Iran deal close; China also loose on Pacific War history; Ugandan president ducks and swerves Sydney rival By Hamish McDonald.

RAAF to bomb Syria as refugees flood out

Chinese President Xi Jinping emerges to inspect troops during the Pacific War 70th anniversary parade, in Beijing, last week.
Chinese President Xi Jinping emerges to inspect troops during the Pacific War 70th anniversary parade, in Beijing, last week.
Credit: Xinhua/Ju Peng

Here we go! Here we go! It’s bombs away again. Tony Abbott’s cabinet has duly weighed up the United States “request” for military assistance in Syria against the Daesh death cult and agreed.

Oh, and yes, we will be taking in some more Syrian refugees after Abbott was caught flatfooted by the overwhelming public sympathy to the human flood trying to get into Europe, and hastily sent Immigration Minister Peter Dutton to Geneva to see if it was all true. This, as Guardian Australia reported, at the same time as Dutton’s officials at Manus Island have been trying to repatriate Syrians who arrived in Australia by boat, and succeeding as recently as last month in one case.

For the expansion of bombing by Royal Australian Air Force F/A-18s from Iraq into Syria, Australia will at least be in wider company, with François Hollande indicating France will join the air campaign. Britain’s David Cameron is also moving in this direction, having just crossed a legal-moral Rubicon of sorts by carrying out a drone strike in Syria that killed two young British citizens and another person said to have been plotting terrorist acts.

But the deepening involvement of the West highlights a dilemma. Many experts on the Middle East point out that military campaigns and attempts at regime change by Western powers feed the Muslim world’s sense of humiliation at the course of recent history, and from that comes the various purist movements such as al-Qaeda and Daesh (as well as others less extreme or violent). The government’s announcement that the additional refugee intake of 12,000 will focus on women, children and families from persecuted minorities will fan this resentment.

More immediately, the Western powers have to deal with Vladimir Putin’s moves to reinforce the Assad regime. As we reported last week, Russia has begun preparatory work to base combat aircraft in Syria. Washington is now trying to get Greece to block the overflights Moscow has requested. This comes as former Reagan and G. W. Bush security adviser Elliott Abrams has been in Australia this week urging a Western strike to eliminate Assad’s air power.

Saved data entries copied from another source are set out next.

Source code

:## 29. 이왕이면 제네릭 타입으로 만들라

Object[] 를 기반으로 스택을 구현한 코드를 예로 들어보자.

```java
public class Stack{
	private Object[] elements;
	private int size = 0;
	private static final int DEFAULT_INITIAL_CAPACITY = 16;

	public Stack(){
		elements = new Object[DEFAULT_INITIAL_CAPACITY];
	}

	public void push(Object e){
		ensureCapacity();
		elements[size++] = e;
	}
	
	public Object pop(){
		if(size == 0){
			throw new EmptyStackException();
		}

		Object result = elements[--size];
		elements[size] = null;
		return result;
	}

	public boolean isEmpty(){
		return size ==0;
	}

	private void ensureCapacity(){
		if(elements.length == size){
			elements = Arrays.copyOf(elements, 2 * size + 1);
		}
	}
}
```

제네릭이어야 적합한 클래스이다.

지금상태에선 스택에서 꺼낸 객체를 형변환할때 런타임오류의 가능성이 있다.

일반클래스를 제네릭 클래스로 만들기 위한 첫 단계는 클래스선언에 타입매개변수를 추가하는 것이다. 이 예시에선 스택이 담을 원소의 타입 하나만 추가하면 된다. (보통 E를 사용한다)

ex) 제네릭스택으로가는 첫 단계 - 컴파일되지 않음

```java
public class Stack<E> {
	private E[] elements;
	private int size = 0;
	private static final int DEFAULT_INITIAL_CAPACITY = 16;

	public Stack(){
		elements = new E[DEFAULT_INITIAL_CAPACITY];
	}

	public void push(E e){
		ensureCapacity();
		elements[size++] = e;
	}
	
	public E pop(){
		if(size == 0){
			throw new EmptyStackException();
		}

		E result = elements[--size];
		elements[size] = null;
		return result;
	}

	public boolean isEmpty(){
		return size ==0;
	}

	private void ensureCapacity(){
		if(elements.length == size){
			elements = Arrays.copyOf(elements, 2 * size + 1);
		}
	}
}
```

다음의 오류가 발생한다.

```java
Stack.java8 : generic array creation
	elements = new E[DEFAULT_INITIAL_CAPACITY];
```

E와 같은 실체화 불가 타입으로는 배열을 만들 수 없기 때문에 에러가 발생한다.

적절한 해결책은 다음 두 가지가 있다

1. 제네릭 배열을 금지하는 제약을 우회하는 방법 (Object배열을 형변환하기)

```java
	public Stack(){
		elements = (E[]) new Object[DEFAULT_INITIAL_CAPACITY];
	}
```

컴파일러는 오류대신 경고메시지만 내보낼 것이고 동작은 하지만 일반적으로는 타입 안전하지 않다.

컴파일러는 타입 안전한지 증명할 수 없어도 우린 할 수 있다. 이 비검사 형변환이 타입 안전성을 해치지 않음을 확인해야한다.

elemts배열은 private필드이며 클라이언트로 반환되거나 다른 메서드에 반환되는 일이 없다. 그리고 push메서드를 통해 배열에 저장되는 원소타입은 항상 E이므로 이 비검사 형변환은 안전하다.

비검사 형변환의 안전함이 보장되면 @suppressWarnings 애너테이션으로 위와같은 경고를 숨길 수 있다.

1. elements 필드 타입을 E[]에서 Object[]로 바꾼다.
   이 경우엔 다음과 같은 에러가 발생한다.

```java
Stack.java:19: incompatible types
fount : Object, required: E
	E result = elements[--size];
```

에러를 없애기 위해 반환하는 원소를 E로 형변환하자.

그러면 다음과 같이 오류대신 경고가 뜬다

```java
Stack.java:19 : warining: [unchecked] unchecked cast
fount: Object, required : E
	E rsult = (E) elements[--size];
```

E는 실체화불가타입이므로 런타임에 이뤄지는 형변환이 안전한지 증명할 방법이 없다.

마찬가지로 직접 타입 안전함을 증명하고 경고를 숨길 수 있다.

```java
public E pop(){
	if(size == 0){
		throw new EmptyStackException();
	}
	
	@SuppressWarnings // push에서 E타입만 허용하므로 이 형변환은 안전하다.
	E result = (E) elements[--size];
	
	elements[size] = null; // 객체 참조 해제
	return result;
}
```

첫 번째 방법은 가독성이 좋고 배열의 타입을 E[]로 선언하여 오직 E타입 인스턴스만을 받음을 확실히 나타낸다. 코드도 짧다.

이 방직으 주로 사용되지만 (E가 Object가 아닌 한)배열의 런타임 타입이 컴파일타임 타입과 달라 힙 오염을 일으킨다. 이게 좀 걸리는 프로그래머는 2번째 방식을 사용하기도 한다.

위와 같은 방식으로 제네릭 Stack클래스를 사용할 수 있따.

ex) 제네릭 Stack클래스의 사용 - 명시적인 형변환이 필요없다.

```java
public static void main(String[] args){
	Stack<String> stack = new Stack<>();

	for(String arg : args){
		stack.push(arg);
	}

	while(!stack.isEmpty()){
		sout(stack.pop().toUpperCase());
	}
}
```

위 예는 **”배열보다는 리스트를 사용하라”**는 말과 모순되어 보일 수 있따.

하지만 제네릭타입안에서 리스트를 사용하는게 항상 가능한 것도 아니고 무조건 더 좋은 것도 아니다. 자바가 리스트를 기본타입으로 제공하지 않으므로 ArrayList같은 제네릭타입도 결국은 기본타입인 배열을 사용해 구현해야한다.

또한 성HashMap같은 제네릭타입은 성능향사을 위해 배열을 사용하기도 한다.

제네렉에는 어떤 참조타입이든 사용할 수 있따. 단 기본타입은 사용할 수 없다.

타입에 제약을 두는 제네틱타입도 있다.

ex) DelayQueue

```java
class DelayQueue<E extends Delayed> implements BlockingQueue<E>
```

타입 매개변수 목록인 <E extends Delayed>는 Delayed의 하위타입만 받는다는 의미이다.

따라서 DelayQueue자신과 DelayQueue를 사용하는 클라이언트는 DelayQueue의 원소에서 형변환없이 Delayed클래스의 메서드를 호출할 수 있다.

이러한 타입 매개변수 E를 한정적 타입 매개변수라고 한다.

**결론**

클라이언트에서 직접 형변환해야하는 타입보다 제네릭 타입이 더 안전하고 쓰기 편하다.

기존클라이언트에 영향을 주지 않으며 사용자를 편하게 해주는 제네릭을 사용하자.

The Sunni Arab powers, who might be better employed against Sunni extremists, are meanwhile concentrating on their campaign against the Iran-backed Shiite force known as the Houthis in Yemen. After the Houthis hit a coalition munitions dump with a missile, killing 45 Emiratis, 10 Saudis and five Bahrainis, Qatar has sent 1000 troops plus armoured vehicles and attack helicopters into Yemen, and the Emirates stepped up air attacks on Houthi targets. Saudi Arabia and the Gulf states are meanwhile being criticised for their meagre support for Syrian refugees.

1 . Iran deal close

Barack Obama, meanwhile, looks set to get the six-power nuclear agreement with Iran past the US senate by the deadline on Thursday – set by earlier wrangling with the Republican majority – two months after the signature with Tehran.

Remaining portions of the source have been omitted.